O contexto em 1900 era a Rebelião dos Boxers na Ásia e um profundo sentimento anti-chinês nos Estados Unidos. Por um lado, uma sociedade secreta chamada Boxers se rebelava na China contra a dominação estrangeira no país. Por outro lado, nos EUA, doenças, crimes, extorsão e assassinato são o que um congressista declara que se espalharão com a migração dos chineses – é o “Perigo Amarelo”.
Num trem para San Francisco chega o detetive Qin Fu (Liu Haoran), que aprendeu o ofício com o melhor detetive do mundo. Os chineses da cidade esperavam por Sherlock Holmes, mas vão ter que se contentar com seu pupilo. A missão de Fu será provar a inocência de Bai Zhenbang (Zhang Xincheng), filho de um magnata local, que está preso acusado de matar com requintes de crueldade uma moça branca e um chefe indígena. Concomitantemente, desembarca nos EUA o chinês Mestre Fei, enviado da Imperatriz Viúva.

Assoberbado pela magnitude do caso que tem de investigar, Fu tenta fugir, mas apenas encontra Ah Gui (Wang Baoqiang), filho adotivo do chefe indígena assassinado, com sede de vingança. Eles formam uma curiosa dupla dinâmica, com Gui representando a sabedoria vinda da natureza e Fu usando de vez em quando suas “pequenas células cinzentas”, para tomar emprestada uma expressão de outro grande detetive da ficção, Hercule Poirot.
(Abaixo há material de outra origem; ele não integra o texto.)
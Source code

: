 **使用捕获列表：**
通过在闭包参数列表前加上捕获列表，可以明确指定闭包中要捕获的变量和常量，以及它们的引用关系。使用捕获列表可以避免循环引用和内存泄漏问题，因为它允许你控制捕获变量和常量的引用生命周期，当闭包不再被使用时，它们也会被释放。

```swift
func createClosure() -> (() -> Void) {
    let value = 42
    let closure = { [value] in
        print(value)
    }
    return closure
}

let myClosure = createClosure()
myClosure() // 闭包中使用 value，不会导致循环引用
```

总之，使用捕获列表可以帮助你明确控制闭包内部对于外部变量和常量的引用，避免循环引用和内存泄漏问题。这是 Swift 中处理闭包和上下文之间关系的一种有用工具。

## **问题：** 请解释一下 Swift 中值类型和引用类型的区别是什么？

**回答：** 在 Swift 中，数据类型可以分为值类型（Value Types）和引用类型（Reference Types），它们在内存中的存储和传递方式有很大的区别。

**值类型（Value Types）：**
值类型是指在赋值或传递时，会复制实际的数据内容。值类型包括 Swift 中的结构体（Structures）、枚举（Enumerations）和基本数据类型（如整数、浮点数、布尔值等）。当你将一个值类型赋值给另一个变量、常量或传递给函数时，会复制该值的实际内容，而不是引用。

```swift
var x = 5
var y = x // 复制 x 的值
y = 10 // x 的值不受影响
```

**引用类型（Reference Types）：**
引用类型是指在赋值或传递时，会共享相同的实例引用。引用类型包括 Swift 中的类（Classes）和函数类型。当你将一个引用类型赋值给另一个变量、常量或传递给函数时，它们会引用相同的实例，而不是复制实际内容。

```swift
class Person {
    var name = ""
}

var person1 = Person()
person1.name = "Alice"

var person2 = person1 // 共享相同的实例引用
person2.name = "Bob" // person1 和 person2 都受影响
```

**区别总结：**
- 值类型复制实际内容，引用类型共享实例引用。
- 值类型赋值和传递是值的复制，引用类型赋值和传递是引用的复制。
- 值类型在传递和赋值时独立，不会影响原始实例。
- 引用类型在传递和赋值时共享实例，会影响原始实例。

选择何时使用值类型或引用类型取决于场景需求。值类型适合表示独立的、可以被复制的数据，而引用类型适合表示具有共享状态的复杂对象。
É clara a alusão à recente onda de xenofobia que os orientais vêm enfrentando, sobretudo após a pandemia de coronavírus. Também não são nada sutis os discursos e faixas nos protestos que reúnem multidões pedindo que os chineses vão embora para “fazer a Califórnia branca novamente”. O filme relembra que são os imigrantes, no caso chineses, que ficaram com o trabalho duro, pesado, e assim construíram um país fazendo o que o homem branco não se considerava digno de fazer.

A China é um mercado que já não pode – se é que algum dia pôde – ser ignorado. Este “Detetive Chinatown: O Mistério de 1900” já é a terceira maior bilheteria global de 2025, tendo arrecadado até o momento quase 500 milhões de dólares. Se é interessante para a China exportar seus filmes, como maneira de exercer o soft power na dominação cultural, é também interessante exportar filmes para a China – como acaba de acontecer, com a estreia de “Ainda Estou Aqui” em milhares de salas de cinema da superpotência.
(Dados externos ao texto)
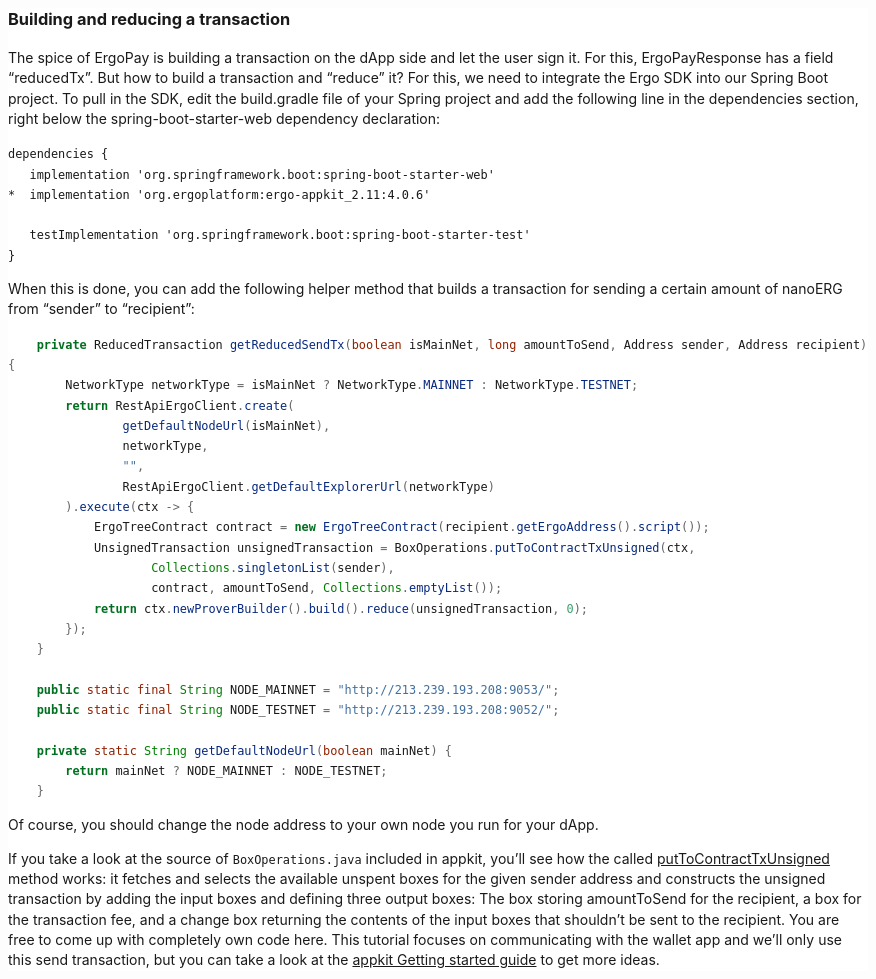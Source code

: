 ### Building and reducing a transaction

The spice of ErgoPay is building a transaction on the dApp side and let the user sign it. For this, ErgoPayResponse has a field “reducedTx”. But how to build a transaction and “reduce” it? For this, we need to integrate the Ergo SDK into our Spring Boot project. To pull in the SDK, edit the build.gradle file of your Spring project and add the following line in the dependencies section, right below the spring-boot-starter-web dependency declaration:
```
dependencies {
   implementation 'org.springframework.boot:spring-boot-starter-web'
*  implementation 'org.ergoplatform:ergo-appkit_2.11:4.0.6'

   testImplementation 'org.springframework.boot:spring-boot-starter-test'
}
```

When this is done, you can add the following helper method that builds a transaction for sending a certain amount of nanoERG from “sender” to “recipient”:

```java
    private ReducedTransaction getReducedSendTx(boolean isMainNet, long amountToSend, Address sender, Address recipient) {
        NetworkType networkType = isMainNet ? NetworkType.MAINNET : NetworkType.TESTNET;
        return RestApiErgoClient.create(
                getDefaultNodeUrl(isMainNet),
                networkType,
                "",
                RestApiErgoClient.getDefaultExplorerUrl(networkType)
        ).execute(ctx -> {
            ErgoTreeContract contract = new ErgoTreeContract(recipient.getErgoAddress().script());
            UnsignedTransaction unsignedTransaction = BoxOperations.putToContractTxUnsigned(ctx,
                    Collections.singletonList(sender),
                    contract, amountToSend, Collections.emptyList());
            return ctx.newProverBuilder().build().reduce(unsignedTransaction, 0);
        });
    }

    public static final String NODE_MAINNET = "http://213.239.193.208:9053/";
    public static final String NODE_TESTNET = "http://213.239.193.208:9052/";

    private static String getDefaultNodeUrl(boolean mainNet) {
        return mainNet ? NODE_MAINNET : NODE_TESTNET;
    }
```

Of course, you should change the node address to your own node you run for your dApp.

If you take a look at the source of `BoxOperations.java` included in appkit, you’ll see how the called [putToContractTxUnsigned](https://github.com/ergoplatform/ergo-appkit/blob/eef262b48cd14ba3d3f8a71201aabbbe28680302/lib-api/src/main/java/org/ergoplatform/appkit/BoxOperations.java#L176) method works: it fetches and selects the available unspent boxes for the given sender address and constructs the unsigned transaction by adding the input boxes and defining three output boxes: The box storing amountToSend for the recipient, a box for the transaction fee, and a change box returning the contents of the input boxes that shouldn’t be sent to the recipient. You are free to come up with completely own code here. This tutorial focuses on communicating with the wallet app and we’ll only use this send transaction, but you can take a look at the [appkit Getting started guide](https://github.com/ergoplatform/ergo-appkit/wiki/Tutorial-starting-with-Appkit-on-Gradle-projects#what-to-start-with) to get more ideas.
De longa duração, os 135 minutos nos reservam uma trama complexa, sem contudo cair na armadilha de diversos plot twists que mais confundem e enganam que entretêm – estou me referindo a outra estreia recente, direto no streaming: “Outro Pequeno Favor”. Por outro lado, não podemos deixar de criticar o uso de brownface, com um ator chinês com maquiagem pesada interpretando um indígena retratado de maneira estereotipada. Mesmo assim, é possível se divertir com este filme ágil, divertido e bem-sucedido.